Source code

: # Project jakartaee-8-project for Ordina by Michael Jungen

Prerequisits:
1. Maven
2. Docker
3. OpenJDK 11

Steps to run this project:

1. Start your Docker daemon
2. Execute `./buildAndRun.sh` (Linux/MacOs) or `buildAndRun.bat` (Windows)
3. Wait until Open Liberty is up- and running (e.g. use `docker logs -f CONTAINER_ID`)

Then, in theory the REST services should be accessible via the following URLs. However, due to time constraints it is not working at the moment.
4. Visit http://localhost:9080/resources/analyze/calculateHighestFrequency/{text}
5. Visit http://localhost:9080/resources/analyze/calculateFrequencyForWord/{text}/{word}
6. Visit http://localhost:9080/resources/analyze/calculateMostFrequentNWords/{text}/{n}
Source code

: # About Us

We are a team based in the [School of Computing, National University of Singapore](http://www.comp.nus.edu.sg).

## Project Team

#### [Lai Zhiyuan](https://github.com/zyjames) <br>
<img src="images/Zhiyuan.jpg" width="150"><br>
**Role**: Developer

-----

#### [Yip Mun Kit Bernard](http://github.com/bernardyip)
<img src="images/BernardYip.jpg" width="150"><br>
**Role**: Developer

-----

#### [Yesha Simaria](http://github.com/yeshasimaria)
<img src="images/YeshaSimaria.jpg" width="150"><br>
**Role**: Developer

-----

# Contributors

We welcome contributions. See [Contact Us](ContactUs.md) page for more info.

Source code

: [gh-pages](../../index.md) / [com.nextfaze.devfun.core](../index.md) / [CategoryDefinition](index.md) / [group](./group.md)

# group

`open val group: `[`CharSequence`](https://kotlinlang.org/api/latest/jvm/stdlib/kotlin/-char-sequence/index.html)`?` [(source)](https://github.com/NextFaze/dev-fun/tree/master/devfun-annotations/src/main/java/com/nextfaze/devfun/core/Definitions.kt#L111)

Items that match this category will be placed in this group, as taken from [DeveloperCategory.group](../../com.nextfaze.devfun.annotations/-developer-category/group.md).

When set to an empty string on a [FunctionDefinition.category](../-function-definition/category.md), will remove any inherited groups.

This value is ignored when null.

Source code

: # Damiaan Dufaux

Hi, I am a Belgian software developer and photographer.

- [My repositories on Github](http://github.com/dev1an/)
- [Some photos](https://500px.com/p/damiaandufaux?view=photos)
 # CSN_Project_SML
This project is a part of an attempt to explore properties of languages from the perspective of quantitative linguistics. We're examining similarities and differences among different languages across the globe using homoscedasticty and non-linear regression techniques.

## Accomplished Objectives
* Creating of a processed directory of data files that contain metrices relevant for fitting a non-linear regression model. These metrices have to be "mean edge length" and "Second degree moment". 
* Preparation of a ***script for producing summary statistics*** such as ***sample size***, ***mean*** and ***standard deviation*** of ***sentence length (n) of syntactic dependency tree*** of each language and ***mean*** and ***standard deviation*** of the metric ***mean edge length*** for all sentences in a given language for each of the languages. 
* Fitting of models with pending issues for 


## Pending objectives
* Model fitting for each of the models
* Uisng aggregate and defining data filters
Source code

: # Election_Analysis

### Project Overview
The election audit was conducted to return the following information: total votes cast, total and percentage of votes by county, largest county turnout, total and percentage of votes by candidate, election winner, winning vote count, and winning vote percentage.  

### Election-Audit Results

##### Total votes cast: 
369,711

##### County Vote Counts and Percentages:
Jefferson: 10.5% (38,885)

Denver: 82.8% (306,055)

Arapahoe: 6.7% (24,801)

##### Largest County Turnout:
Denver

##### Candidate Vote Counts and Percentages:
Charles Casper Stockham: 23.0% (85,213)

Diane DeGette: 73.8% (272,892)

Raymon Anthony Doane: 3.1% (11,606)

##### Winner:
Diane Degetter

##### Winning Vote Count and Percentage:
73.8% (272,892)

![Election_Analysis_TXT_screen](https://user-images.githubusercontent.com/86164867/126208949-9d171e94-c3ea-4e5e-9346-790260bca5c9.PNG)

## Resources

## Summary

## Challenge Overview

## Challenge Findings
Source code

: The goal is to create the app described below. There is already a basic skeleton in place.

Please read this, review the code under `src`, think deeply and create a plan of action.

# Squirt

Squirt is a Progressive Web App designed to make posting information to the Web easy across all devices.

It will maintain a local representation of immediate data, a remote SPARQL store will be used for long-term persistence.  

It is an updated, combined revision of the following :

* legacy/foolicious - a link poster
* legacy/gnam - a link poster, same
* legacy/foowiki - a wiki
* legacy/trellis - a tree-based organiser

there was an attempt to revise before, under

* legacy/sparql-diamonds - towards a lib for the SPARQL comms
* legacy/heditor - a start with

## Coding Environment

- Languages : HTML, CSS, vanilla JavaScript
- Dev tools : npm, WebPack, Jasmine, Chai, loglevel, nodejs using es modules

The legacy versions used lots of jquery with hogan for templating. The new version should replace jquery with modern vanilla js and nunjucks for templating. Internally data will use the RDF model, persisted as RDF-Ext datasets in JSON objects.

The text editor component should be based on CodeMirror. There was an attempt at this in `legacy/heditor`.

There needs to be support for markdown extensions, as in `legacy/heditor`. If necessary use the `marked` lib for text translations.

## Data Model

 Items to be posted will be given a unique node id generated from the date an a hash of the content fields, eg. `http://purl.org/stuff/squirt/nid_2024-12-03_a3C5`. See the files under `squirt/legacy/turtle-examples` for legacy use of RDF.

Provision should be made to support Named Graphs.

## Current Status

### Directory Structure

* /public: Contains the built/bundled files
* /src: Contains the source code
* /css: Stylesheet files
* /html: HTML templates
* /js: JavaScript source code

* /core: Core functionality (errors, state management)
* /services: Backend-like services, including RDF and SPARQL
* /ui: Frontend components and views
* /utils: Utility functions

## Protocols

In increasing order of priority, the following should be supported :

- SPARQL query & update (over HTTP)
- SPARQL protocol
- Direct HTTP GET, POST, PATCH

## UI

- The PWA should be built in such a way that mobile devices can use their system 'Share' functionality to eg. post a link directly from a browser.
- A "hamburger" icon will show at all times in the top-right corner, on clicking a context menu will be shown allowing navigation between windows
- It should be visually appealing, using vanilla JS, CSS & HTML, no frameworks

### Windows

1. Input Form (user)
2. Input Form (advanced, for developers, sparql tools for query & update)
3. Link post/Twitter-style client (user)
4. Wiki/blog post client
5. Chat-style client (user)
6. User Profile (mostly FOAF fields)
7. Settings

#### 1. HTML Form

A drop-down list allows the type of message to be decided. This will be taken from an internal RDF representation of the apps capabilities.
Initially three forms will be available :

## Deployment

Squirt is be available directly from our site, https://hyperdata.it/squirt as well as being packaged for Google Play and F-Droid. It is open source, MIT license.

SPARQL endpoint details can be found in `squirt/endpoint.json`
========
What the task requires ▸ Every line from the one containing "components and views" through the end of the data must be repeated exactly, and no other line.

Exercise result ▸
* /ui: Frontend components and views
* /utils: Utility functions

## Protocols

In increasing order of priority, the following should be supported :

- SPARQL query & update (over HTTP)
- SPARQL protocol
- Direct HTTP GET, POST, PATCH

## UI

- The PWA should be built in such a way that mobile devices can use their system 'Share' functionality to eg. post a link directly from a browser.
- A "hamburger" icon will show at all times in the top-right corner, on clicking a context menu will be shown allowing navigation between windows
- It should be visually appealing, using vanilla JS, CSS & HTML, no frameworks

### Windows

1. Input Form (user)
2. Input Form (advanced, for developers, sparql tools for query & update)
3. Link post/Twitter-style client (user)
4. Wiki/blog post client
5. Chat-style client (user)
6. User Profile (mostly FOAF fields)
7. Settings

#### 1. HTML Form

A drop-down list allows the type of message to be decided. This will be taken from an internal RDF representation of the apps capabilities.
Initially three forms will be available :

## Deployment

Squirt is be available directly from our site, https://hyperdata.it/squirt as well as being packaged for Google Play and F-Droid. It is open source, MIT license.

SPARQL endpoint details can be found in `squirt/endpoint.json`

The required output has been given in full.